How Massachusetts Liberals See “English”

At times during this past half-year of our Massachusetts “English” campaign, friends have asked me what support we were receiving from the local conservative movement in that state. My response has been that he happened to be out of town during my last few trips there, so I hadn’t yet met him.

Joking aside, by many measures Massachusetts is the most liberal state in our union, with every member of the Congressional delegation, nearly every statewide official holder, and overwhelming majorities of the Legislature being Democrats. And although Republicans have recently held the governorship, the Massachusetts members of that party are hardly those of the Newt Gingrich inclination.

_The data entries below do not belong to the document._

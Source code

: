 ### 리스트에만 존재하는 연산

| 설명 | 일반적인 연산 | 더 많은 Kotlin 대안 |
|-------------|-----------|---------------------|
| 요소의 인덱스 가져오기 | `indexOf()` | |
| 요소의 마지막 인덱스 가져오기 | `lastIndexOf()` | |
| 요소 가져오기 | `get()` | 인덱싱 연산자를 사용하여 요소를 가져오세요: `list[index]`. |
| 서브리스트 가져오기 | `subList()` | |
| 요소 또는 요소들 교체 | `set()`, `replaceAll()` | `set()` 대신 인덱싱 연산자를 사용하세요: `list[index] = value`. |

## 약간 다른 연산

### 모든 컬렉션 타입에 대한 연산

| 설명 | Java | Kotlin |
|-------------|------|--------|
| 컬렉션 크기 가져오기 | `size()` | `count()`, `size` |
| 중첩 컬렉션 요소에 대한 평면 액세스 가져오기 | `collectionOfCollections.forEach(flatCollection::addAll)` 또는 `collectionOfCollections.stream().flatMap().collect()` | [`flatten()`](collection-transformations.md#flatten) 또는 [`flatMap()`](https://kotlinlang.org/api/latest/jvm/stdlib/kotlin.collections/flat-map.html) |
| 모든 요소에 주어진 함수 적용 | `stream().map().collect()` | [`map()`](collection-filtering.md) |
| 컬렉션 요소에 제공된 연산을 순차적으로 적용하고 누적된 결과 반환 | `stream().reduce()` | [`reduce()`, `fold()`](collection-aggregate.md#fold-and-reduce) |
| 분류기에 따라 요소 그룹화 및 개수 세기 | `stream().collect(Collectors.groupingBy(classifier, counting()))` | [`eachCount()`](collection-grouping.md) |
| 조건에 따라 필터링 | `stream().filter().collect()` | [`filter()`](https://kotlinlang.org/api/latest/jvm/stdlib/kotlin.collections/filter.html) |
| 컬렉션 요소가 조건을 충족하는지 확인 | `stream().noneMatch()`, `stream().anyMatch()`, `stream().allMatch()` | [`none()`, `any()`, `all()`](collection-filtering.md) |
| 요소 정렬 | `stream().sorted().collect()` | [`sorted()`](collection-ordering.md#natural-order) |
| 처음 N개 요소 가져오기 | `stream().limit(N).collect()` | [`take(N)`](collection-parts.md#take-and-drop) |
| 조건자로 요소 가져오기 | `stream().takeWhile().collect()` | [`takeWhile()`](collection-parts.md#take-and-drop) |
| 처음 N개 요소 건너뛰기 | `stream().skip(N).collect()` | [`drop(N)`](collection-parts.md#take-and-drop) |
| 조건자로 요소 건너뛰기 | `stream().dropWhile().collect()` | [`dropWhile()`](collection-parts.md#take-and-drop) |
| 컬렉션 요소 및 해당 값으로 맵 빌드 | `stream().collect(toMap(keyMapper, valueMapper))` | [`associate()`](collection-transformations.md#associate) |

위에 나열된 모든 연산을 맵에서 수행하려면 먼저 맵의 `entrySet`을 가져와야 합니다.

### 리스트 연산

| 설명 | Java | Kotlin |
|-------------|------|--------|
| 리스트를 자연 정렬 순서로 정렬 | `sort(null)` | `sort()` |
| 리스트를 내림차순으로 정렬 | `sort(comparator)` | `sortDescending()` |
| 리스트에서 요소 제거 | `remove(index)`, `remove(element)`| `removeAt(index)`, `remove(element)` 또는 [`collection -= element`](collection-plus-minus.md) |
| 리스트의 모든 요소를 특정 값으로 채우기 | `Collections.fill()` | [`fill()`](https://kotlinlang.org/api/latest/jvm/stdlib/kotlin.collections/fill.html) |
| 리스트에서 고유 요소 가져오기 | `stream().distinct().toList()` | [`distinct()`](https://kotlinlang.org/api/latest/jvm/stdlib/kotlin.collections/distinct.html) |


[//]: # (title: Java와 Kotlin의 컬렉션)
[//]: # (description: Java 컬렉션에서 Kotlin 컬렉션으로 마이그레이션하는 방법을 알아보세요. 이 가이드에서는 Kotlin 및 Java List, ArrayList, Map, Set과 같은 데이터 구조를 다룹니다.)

For example, the most nationally prominent of those Republican governors, William Weld, was blocked by the Senate Republicans from receiving an ambassadorship on the grounds that he was too liberal to properly represent the views of the Clinton Administration.

With only slight exaggeration, a conservative Republican in Massachusetts is one who supports gay marriage and government-funded partial-birth abortions—but refuses to make these doctrines the absolute centerpiece of his ideology.

 

Therefore, the analysis and media coverage that will largely determine the success or failure of our Massachusetts campaign is that of the local liberal-leaning media, and as more and more thoughtful analysis pieces from that media have begun to appear, the verdict on our effort seems to be growing more and more favorable.

From the beginning, we have found absolutely nothing to fault in many months of scrupulously even-handed coverage in the Boston Globe, New England’s dominant paper and a powerful voice for liberalism on the national scale. But day-to-day stories of 800 or 1200 words written by so-called “deadline reporters” must necessary aim mostly at recounting immediate events in a “he said, she said” format, avoiding as much spin or judgment as is reasonably possible.

By contrast, journalists producing long, sustained works of investigative reporting are granted weeks of time and thousands of words of space in order to provide a more thorough analysis of an issue; they are also frequently provided a much longer editorial leash to allow their informed opinions to surface. Massachusetts is one of America’s leading centers of such thoughtful journalism, and our campaign has now reached the critical visibility to attract such coverage.

Two weeks ago, CommonWealth Magazine, the flagship political quarterly of New England’s most prominent liberal think-tank, MassInc, published a long and in-depth article on the nature of existing bilingual programs and our initiative in particular, which I attach below.

Although the piece does its best to retain the scrupulous objectivity and even-handedness for which MassInc is widely renowned, some sentiments do peak through. For example, the descriptive subtitle of the piece raises the question “Will the fight brewing over bilingual education be the salvation of Spanish-speaking students?;” and the concluding paragraph seems to provide an answer, suggesting that replacing bilingual education with English immersion may just represent the first step in improving the education of Massachusetts’ many Latino students. We heartily endorse these implied judgments.

If the verdict of the moderately liberal MassInc journalist seems cautious but favorable, the cover story in this week’s Valley Advocate, the dominant progressive/alternative weekly of all western Massachusetts, a publication whose politics is apparently in the general vicinity of the Village Voice or the Nation, is absolutely scathing toward the defenders of the bilingual status quo. As is well-known, alternative weeklies are much freer in their words toward arrogant entrenched authority than are cautious think-tanks, and the article attached below is a perfect example of this. Educational authorities that appear to be desperately reduced to mere name-calling in defending a system that has clearly destroyed the lives of many tens of thousands of immigrant children over decades are seldom treated kindly by such publications.

Thus our Massachusetts campaign continues to follow the pattern laid down by our original California effort. Our opponents are increasingly seen as simply defending the indefensible, and while they may yet retain the enforced allegiance of the Commonwealth’s timorous political establishment, it is increasingly obvious that we have the people— and their journalistic tribunes—on our side.

And as for the Republicans? Well, true to the form of someone representing a party teetering on the edge of extinction, this last week the Republican candidate for Massachusetts governor, Mitt Romney, declared his firm opposition to “English for the Children.”